• [Requirement] First find the line with "Set mode for" in the entries below, then set down exactly every line through the line with "You can list", that line included.

• [Supplied material]
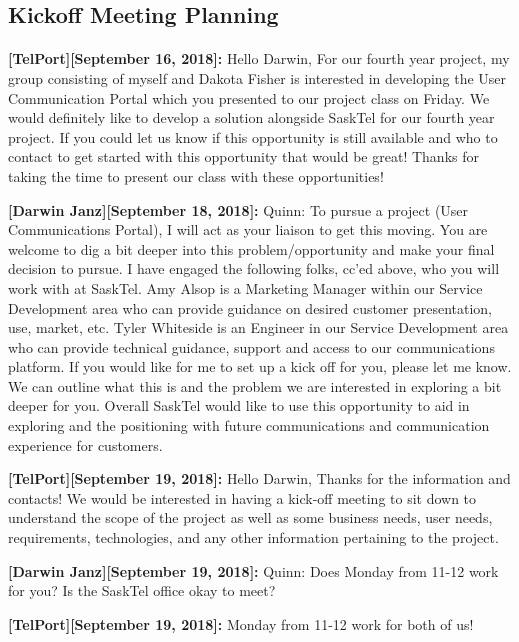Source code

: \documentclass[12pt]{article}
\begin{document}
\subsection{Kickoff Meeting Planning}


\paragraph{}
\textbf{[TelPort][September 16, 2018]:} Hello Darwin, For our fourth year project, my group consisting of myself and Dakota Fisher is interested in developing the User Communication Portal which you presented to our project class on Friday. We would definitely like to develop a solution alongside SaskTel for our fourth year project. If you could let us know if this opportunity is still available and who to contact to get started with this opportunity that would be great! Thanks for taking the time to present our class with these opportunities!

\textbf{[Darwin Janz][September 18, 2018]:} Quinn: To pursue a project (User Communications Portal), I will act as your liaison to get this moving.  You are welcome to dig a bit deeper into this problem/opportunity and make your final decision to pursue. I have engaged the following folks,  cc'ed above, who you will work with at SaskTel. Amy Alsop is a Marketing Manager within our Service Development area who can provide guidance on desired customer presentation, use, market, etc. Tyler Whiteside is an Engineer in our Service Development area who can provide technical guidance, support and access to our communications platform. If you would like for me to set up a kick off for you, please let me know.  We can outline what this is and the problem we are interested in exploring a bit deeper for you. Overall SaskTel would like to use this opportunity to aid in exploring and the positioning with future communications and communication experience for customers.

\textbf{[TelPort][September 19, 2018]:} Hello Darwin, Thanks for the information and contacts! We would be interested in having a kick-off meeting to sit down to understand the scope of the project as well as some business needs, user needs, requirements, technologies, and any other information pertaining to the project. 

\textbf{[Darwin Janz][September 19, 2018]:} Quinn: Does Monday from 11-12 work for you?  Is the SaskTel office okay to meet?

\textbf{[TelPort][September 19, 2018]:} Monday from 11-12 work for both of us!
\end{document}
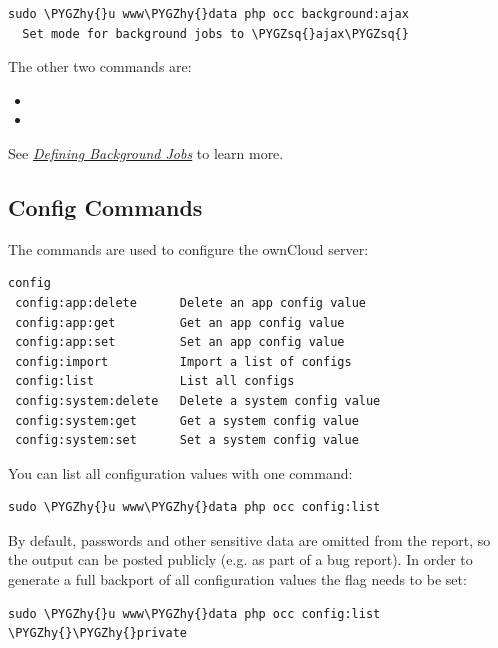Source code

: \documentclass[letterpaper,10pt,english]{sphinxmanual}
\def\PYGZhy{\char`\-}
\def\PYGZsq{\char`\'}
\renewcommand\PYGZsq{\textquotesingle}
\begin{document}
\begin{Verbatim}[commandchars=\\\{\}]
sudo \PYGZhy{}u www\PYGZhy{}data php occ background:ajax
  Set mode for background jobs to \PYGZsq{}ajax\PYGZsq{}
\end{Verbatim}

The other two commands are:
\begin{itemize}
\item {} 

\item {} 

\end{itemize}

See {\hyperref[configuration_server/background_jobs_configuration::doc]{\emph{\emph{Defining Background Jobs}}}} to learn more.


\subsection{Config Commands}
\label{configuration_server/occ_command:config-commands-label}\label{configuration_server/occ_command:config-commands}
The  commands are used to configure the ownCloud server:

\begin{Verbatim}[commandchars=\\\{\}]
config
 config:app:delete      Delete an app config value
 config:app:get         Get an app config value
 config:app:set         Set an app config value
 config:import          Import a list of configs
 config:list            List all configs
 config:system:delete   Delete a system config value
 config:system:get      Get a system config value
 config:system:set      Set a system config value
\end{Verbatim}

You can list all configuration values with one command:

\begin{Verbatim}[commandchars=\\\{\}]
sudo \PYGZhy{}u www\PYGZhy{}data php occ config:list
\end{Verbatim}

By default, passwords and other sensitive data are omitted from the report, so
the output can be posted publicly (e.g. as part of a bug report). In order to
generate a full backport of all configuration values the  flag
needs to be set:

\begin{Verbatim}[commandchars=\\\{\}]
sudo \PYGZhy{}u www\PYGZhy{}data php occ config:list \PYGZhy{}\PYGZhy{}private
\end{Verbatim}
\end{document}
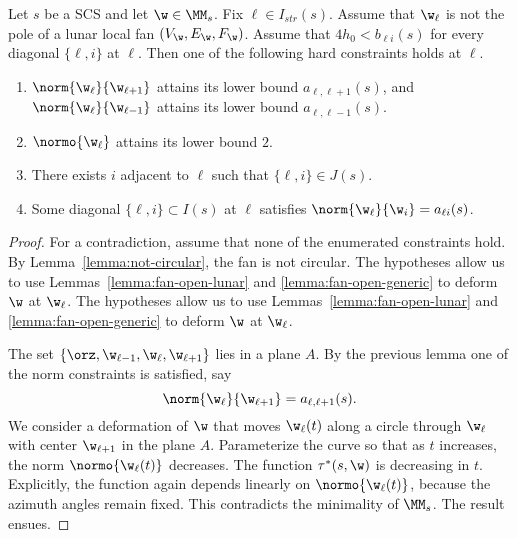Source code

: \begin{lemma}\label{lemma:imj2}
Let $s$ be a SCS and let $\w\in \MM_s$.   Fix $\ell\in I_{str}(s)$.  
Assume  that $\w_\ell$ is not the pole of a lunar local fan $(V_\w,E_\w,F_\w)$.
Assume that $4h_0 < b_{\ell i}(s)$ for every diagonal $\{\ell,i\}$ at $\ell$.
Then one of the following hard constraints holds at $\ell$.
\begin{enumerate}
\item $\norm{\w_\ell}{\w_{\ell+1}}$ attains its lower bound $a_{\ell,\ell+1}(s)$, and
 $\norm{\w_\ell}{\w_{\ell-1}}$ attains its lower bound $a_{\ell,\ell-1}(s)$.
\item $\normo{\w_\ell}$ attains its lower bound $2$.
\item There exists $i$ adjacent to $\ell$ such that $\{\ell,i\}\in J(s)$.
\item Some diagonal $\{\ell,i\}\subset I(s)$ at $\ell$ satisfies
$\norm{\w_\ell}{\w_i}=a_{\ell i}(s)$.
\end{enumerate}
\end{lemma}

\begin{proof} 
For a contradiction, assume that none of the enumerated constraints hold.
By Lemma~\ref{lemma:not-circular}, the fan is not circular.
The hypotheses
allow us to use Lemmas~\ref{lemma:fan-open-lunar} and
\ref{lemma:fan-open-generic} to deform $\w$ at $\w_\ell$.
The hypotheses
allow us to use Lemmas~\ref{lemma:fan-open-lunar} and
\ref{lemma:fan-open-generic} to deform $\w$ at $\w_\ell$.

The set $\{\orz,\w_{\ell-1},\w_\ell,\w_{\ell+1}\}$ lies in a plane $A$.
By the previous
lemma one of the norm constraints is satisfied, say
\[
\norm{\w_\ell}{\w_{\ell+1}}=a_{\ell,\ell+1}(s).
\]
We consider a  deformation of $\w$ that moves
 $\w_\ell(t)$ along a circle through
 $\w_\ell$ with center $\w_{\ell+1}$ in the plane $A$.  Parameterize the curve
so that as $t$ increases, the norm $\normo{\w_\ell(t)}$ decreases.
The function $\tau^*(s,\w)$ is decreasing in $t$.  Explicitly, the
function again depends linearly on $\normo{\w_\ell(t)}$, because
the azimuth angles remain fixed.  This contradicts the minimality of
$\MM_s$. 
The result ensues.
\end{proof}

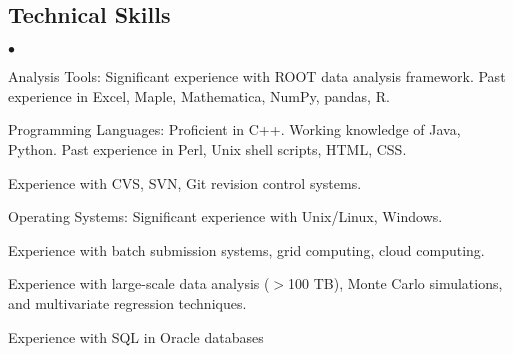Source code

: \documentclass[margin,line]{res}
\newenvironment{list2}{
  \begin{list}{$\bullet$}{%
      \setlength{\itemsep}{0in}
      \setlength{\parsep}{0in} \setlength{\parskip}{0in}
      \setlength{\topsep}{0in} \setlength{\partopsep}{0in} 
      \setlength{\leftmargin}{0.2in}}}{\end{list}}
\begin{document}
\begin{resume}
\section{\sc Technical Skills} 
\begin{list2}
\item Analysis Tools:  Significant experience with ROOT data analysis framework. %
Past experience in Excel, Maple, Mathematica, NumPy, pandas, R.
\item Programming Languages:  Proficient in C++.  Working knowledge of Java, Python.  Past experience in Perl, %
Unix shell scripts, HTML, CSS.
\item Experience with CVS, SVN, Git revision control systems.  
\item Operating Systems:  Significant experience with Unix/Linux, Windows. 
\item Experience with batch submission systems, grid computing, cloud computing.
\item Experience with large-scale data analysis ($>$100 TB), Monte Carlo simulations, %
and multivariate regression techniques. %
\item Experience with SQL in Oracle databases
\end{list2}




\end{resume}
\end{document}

--

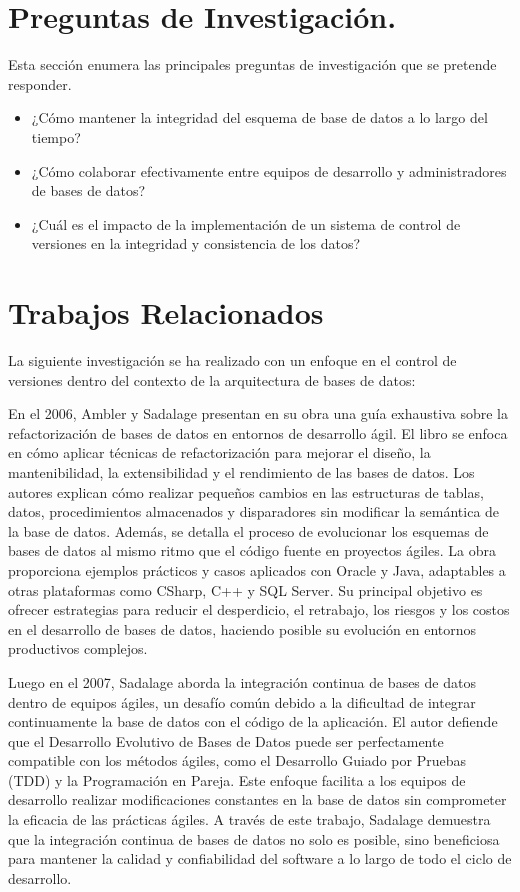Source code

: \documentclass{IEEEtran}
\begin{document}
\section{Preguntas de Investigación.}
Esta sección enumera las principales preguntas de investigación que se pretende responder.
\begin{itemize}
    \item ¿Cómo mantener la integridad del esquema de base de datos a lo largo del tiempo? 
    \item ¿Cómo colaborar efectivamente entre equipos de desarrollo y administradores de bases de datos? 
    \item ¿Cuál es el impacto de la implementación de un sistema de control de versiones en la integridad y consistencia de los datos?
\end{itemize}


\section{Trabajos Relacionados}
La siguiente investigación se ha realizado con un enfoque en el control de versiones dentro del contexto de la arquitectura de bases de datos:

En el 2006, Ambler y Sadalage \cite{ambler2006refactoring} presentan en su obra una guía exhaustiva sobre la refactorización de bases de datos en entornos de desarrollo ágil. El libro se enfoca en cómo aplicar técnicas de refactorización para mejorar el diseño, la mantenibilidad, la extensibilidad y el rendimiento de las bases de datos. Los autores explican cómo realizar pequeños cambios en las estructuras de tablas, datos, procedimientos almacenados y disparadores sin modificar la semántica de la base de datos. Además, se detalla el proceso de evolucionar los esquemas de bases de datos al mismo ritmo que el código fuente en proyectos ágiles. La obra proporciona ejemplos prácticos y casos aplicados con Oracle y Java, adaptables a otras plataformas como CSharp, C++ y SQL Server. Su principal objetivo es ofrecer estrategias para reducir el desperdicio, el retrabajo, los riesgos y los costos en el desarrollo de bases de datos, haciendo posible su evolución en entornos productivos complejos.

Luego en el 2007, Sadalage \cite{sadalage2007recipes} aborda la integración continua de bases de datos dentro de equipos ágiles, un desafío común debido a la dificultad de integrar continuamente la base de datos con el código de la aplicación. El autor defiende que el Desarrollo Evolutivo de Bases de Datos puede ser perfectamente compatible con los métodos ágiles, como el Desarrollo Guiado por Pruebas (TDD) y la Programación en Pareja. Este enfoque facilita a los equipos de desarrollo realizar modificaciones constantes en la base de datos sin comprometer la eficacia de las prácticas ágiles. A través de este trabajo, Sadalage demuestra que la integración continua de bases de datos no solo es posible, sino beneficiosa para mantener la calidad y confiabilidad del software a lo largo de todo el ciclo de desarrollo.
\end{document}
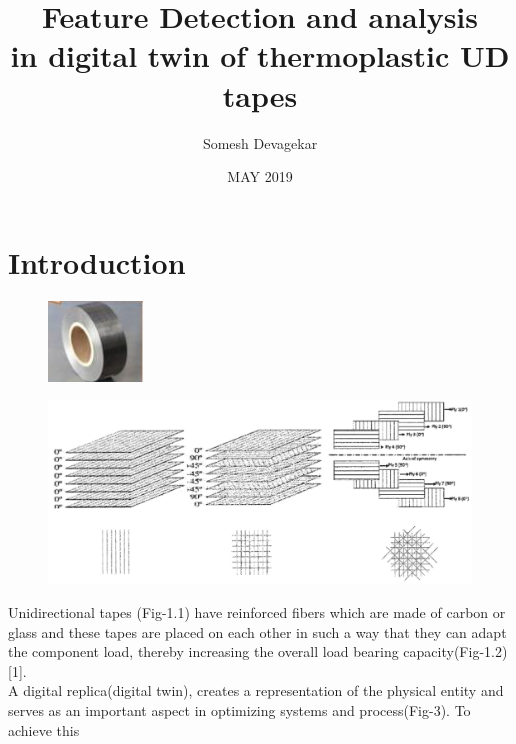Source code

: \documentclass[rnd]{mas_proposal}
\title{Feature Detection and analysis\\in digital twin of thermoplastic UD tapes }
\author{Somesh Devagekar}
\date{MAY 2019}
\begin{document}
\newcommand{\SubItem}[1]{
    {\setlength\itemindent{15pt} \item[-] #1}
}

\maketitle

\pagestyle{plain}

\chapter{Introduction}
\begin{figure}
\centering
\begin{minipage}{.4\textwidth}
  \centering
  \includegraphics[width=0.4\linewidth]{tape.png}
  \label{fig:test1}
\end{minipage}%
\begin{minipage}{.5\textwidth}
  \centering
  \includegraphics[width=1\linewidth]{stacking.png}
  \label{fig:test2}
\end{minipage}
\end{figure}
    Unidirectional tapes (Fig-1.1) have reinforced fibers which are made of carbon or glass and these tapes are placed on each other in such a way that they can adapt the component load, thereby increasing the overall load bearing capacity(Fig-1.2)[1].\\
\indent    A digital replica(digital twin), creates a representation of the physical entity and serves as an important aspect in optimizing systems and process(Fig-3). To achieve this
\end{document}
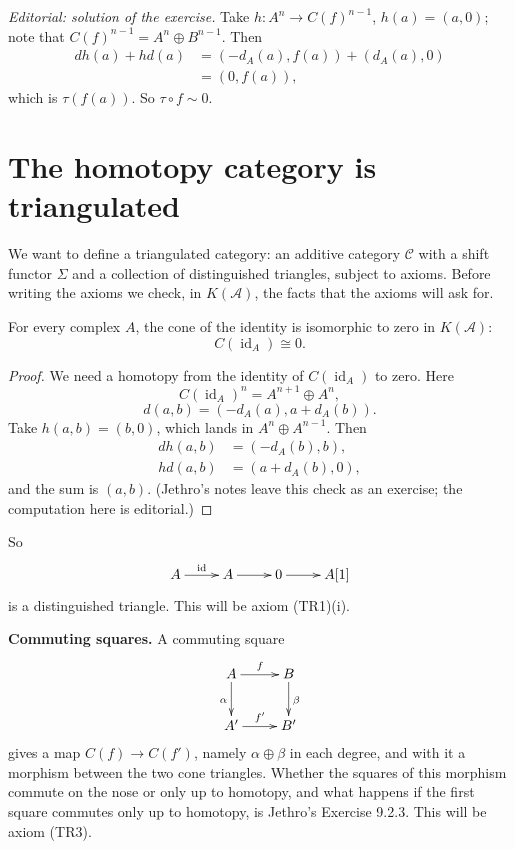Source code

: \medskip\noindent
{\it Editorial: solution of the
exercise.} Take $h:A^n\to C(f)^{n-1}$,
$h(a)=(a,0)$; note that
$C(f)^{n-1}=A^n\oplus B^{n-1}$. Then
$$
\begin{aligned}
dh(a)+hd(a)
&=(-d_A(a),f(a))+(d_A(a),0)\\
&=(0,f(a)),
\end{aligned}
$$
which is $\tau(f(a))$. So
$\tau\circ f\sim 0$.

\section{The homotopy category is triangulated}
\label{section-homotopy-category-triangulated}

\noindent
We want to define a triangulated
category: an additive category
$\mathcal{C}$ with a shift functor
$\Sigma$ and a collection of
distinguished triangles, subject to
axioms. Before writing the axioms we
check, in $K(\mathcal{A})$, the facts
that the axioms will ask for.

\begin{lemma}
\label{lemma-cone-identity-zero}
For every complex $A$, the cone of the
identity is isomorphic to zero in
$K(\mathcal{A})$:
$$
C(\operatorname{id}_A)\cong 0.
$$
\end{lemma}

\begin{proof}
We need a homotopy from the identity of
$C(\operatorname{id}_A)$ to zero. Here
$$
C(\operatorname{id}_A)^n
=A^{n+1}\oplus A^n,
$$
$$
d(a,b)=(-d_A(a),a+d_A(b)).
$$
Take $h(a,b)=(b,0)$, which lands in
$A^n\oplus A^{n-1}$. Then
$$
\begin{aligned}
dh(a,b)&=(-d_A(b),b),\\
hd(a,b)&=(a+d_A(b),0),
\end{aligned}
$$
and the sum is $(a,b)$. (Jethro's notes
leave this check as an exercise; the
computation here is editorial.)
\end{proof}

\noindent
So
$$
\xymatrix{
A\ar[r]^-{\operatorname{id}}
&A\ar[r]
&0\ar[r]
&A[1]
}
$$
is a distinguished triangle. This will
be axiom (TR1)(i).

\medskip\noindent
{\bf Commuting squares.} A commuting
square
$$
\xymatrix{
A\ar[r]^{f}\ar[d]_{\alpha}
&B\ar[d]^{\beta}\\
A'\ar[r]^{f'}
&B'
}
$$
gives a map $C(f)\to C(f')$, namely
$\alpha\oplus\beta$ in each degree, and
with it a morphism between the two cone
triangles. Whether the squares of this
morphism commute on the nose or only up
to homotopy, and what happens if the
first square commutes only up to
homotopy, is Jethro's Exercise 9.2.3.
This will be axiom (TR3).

...

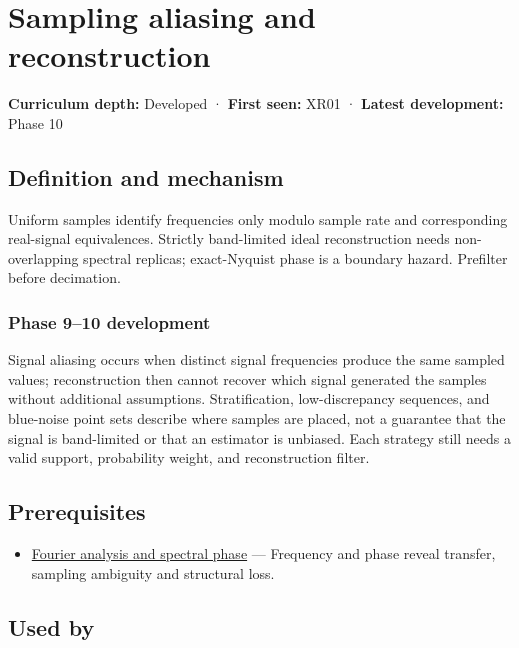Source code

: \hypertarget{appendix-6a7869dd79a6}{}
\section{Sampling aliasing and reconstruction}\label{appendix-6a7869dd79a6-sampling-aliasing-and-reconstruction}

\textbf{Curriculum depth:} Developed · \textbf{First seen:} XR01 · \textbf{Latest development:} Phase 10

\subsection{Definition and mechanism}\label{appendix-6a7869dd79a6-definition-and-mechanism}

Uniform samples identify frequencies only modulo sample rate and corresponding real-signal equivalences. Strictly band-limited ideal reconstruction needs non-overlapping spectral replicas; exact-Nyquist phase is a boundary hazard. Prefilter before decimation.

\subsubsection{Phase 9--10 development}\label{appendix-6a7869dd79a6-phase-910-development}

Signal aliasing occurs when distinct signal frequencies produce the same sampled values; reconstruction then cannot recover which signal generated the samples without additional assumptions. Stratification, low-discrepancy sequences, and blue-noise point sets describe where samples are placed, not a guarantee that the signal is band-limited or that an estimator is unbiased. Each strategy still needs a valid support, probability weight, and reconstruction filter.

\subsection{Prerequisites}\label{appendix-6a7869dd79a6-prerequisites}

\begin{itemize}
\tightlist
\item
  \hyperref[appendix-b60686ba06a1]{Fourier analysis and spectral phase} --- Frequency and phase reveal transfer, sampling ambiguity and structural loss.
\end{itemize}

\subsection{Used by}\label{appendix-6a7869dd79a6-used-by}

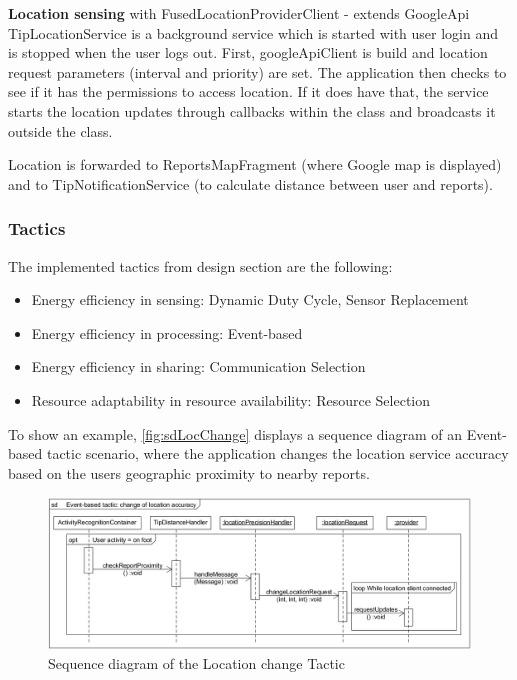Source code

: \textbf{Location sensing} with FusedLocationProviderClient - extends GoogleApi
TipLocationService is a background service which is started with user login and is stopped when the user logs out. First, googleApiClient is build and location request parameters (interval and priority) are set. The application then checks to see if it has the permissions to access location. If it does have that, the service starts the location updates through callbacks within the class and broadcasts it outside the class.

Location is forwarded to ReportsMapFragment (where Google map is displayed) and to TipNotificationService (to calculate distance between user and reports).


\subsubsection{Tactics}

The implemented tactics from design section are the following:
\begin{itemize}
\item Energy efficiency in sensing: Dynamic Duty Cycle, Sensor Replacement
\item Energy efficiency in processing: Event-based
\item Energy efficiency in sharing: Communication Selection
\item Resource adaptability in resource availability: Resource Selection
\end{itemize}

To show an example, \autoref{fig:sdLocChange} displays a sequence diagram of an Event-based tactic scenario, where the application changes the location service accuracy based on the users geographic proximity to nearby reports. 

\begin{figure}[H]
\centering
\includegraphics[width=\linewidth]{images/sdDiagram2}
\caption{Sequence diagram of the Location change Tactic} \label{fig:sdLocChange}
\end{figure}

• [Solution]
  Set mode for background jobs to \PYGZsq{}ajax\PYGZsq{}
\end{Verbatim}

The other two commands are:
\begin{itemize}
\item {} 

\item {} 

\end{itemize}

See {\hyperref[configuration_server/background_jobs_configuration::doc]{\emph{\emph{Defining Background Jobs}}}} to learn more.


\subsection{Config Commands}
\label{configuration_server/occ_command:config-commands-label}\label{configuration_server/occ_command:config-commands}
The  commands are used to configure the ownCloud server:

\begin{Verbatim}[commandchars=\\\{\}]
config
 config:app:delete      Delete an app config value
 config:app:get         Get an app config value
 config:app:set         Set an app config value
 config:import          Import a list of configs
 config:list            List all configs
 config:system:delete   Delete a system config value
 config:system:get      Get a system config value
 config:system:set      Set a system config value
\end{Verbatim}

You can list all configuration values with one command:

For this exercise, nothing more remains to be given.